On July 3rd, the band kicked off the evening with My Friend, My Friend, during which Trey used his mic stand as a guitar slide. Set I also featured Run Like an Antelope, Loving Cup and interesting band/audience interaction during If I Could when an inflatable moose was thrown around only to land on the stage near Page. He picked it up and took it with him as the set ended. During the setbreak, Paul was summoned backstage from the mix position to refresh the band on the lyrics to Timber Ho!, spawning pointed teleprompter jokes. Set II opened with Timber Ho!/David Bowie sandwiching Johnny B. Goode and featuring teases of Bathtub Gin and Santana’s Soul Sacrifice. This was the first performance of Timber Ho! since the December 30, 1992 performance at Springfield’s Symphony Hall. AC/DC Bag and Lizards followed. Lizards’ lyrics didn’t come out quite right and it was subsequently aborted by Trey. Fish teased Trey onstage about needing a teleprompter and Trey responded by launching into Big Black Furry Creature, during which he whipped himself into a frenzy, throwing items into the crowd and running his signature laps around the stage while his trademark Languedoc guitar hung precariously in the balance. The set ended with an encore of Simple and Amazing Grace and another tour was history. These were the last Phish concerts at Sugarbush, as the band had unfortunately outgrown the venue. The search was on for a new Vermont area concert site and this led to the chance finding of the decommissioned Plattsburgh Air Force Base, where they held the Clifford Ball the following summer.

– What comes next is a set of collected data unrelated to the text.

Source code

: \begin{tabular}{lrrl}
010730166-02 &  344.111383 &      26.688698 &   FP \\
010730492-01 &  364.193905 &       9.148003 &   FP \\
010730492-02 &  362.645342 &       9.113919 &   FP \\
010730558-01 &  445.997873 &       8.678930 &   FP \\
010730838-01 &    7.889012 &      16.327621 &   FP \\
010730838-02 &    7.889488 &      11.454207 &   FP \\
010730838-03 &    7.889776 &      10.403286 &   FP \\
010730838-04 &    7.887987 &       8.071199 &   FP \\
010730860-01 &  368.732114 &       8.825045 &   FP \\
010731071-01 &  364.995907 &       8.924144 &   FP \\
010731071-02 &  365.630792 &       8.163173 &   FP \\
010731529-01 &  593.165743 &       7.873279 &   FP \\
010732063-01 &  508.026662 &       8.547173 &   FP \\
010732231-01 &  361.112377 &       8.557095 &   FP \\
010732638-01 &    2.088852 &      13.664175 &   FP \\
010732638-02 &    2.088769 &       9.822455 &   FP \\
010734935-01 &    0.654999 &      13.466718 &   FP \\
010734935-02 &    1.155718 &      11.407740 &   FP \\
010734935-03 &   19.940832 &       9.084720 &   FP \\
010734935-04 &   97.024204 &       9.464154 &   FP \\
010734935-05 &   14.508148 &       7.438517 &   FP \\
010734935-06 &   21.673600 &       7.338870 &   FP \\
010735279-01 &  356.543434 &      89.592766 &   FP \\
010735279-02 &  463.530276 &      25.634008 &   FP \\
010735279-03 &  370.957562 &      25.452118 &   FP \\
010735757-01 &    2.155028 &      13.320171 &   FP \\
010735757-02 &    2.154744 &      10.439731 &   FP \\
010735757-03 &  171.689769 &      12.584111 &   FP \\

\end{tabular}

The band made a brief reappearance on July 13th on the Late Show with David Letterman at New York City’s Ed Sullivan Theatre. There they performed the single from "Hoist", Julius, accompanied by a four-piece horn section which included longtime collaborator from Burlington Dave "The Truth" Grippo on alto saxophone and two members of the Blues Brothers Band. After returning home from New York City, Phish spent July 15th and 16th with Rolling Stone head photographer Mark Seliger and his assistants for an extended still photo shoot outdoors around Vermont. During the shoot, the band was outfitted in a number of costumes (including caveman outfits, dresses, and various stages of undress) and placed in a number of scenarios (including swimming in water, posed with acoustic instruments on Mike’s Porch, and immersed in a tub of olive oil packed tight as a can of sardines). The shoot eventually provided the photographic images used in the Rolling Stone article by Parke Puterbaugh entitled "Phresh Phish" in the February 20, 1997 issue.